Pictures paired with source code
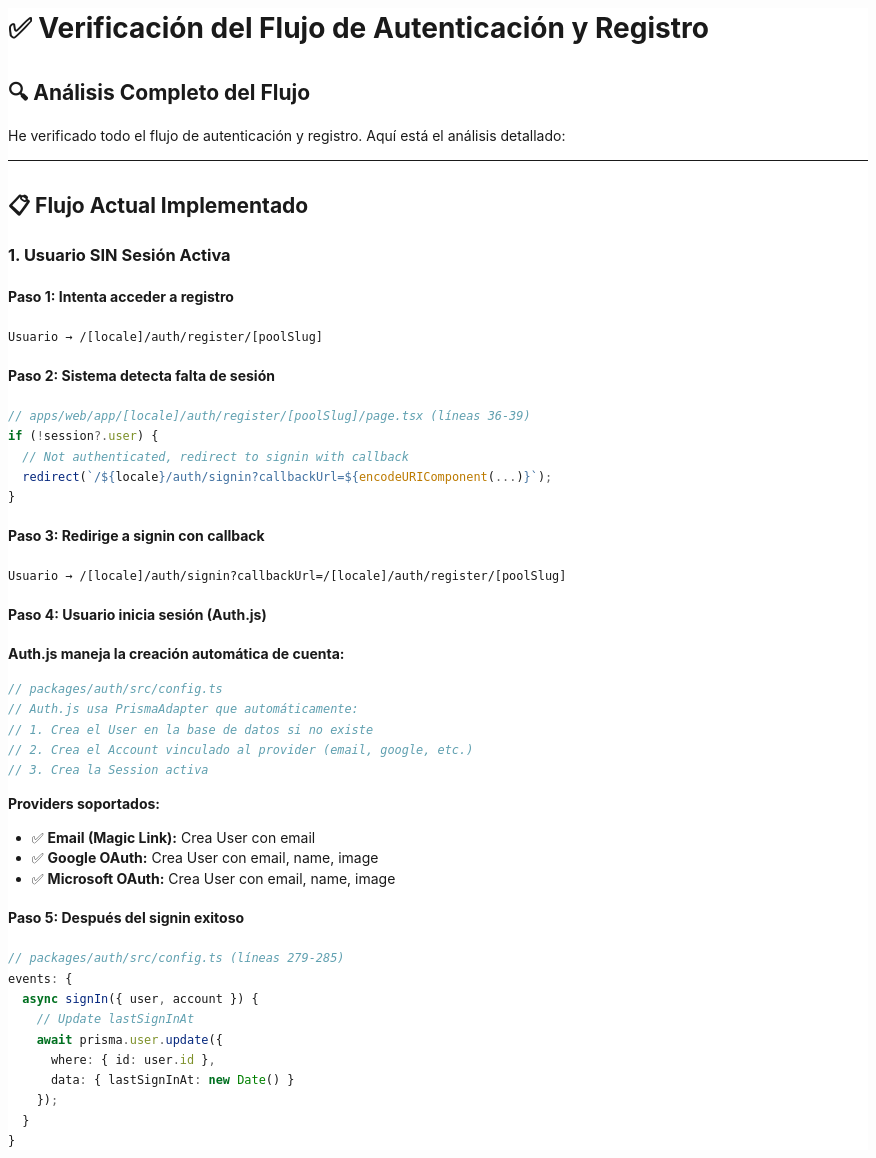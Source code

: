 # ✅ Verificación del Flujo de Autenticación y Registro

## 🔍 Análisis Completo del Flujo

He verificado todo el flujo de autenticación y registro. Aquí está el análisis detallado:

---

## 📋 Flujo Actual Implementado

### 1. Usuario SIN Sesión Activa

#### Paso 1: Intenta acceder a registro
```
Usuario → /[locale]/auth/register/[poolSlug]
```

#### Paso 2: Sistema detecta falta de sesión
```typescript
// apps/web/app/[locale]/auth/register/[poolSlug]/page.tsx (líneas 36-39)
if (!session?.user) {
  // Not authenticated, redirect to signin with callback
  redirect(`/${locale}/auth/signin?callbackUrl=${encodeURIComponent(...)}`);
}
```

#### Paso 3: Redirige a signin con callback
```
Usuario → /[locale]/auth/signin?callbackUrl=/[locale]/auth/register/[poolSlug]
```

#### Paso 4: Usuario inicia sesión (Auth.js)
**Auth.js maneja la creación automática de cuenta:**

```typescript
// packages/auth/src/config.ts
// Auth.js usa PrismaAdapter que automáticamente:
// 1. Crea el User en la base de datos si no existe
// 2. Crea el Account vinculado al provider (email, google, etc.)
// 3. Crea la Session activa
```

**Providers soportados:**
- ✅ **Email (Magic Link):** Crea User con email
- ✅ **Google OAuth:** Crea User con email, name, image
- ✅ **Microsoft OAuth:** Crea User con email, name, image

#### Paso 5: Después del signin exitoso
```typescript
// packages/auth/src/config.ts (líneas 279-285)
events: {
  async signIn({ user, account }) {
    // Update lastSignInAt
    await prisma.user.update({
      where: { id: user.id },
      data: { lastSignInAt: new Date() }
    });
  }
}
```
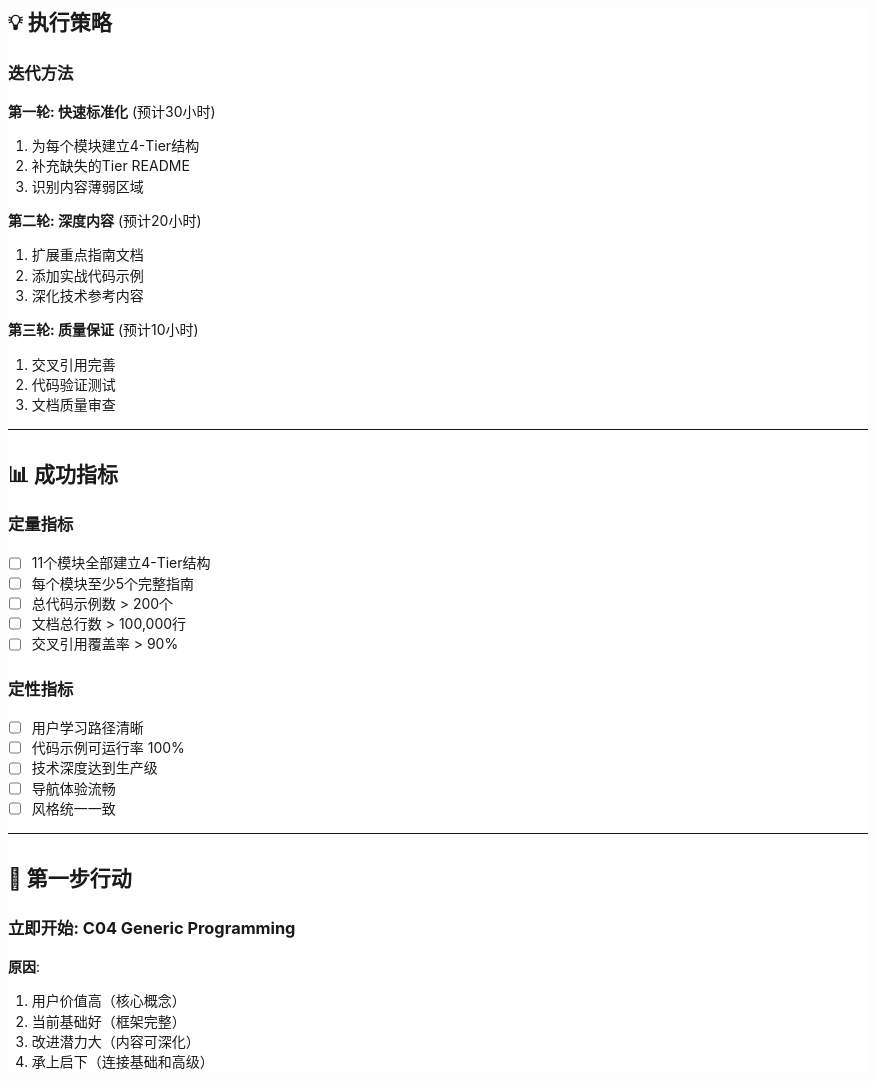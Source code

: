 
## 💡 执行策略

### 迭代方法

**第一轮: 快速标准化** (预计30小时)

1. 为每个模块建立4-Tier结构
2. 补充缺失的Tier README
3. 识别内容薄弱区域

**第二轮: 深度内容** (预计20小时)

1. 扩展重点指南文档
2. 添加实战代码示例
3. 深化技术参考内容

**第三轮: 质量保证** (预计10小时)

1. 交叉引用完善
2. 代码验证测试
3. 文档质量审查

---

## 📊 成功指标

### 定量指标

- [ ] 11个模块全部建立4-Tier结构
- [ ] 每个模块至少5个完整指南
- [ ] 总代码示例数 > 200个
- [ ] 文档总行数 > 100,000行
- [ ] 交叉引用覆盖率 > 90%

### 定性指标

- [ ] 用户学习路径清晰
- [ ] 代码示例可运行率 100%
- [ ] 技术深度达到生产级
- [ ] 导航体验流畅
- [ ] 风格统一一致

---

## 🎯 第一步行动

### 立即开始: C04 Generic Programming

**原因**:

1. 用户价值高（核心概念）
2. 当前基础好（框架完整）
3. 改进潜力大（内容可深化）
4. 承上启下（连接基础和高级）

TASK REQUIREMENTS
Beginning at the line with "- [ ] 11个模块全部建立4-Tier结构" and ending at the last line of the entries, print every line exactly.

EXERCISE RESPONSE
- [ ] 11个模块全部建立4-Tier结构
- [ ] 每个模块至少5个完整指南
- [ ] 总代码示例数 > 200个
- [ ] 文档总行数 > 100,000行
- [ ] 交叉引用覆盖率 > 90%

### 定性指标

- [ ] 用户学习路径清晰
- [ ] 代码示例可运行率 100%
- [ ] 技术深度达到生产级
- [ ] 导航体验流畅
- [ ] 风格统一一致

---

## 🎯 第一步行动

### 立即开始: C04 Generic Programming

**原因**:

1. 用户价值高（核心概念）
2. 当前基础好（框架完整）
3. 改进潜力大（内容可深化）
4. 承上启下（连接基础和高级）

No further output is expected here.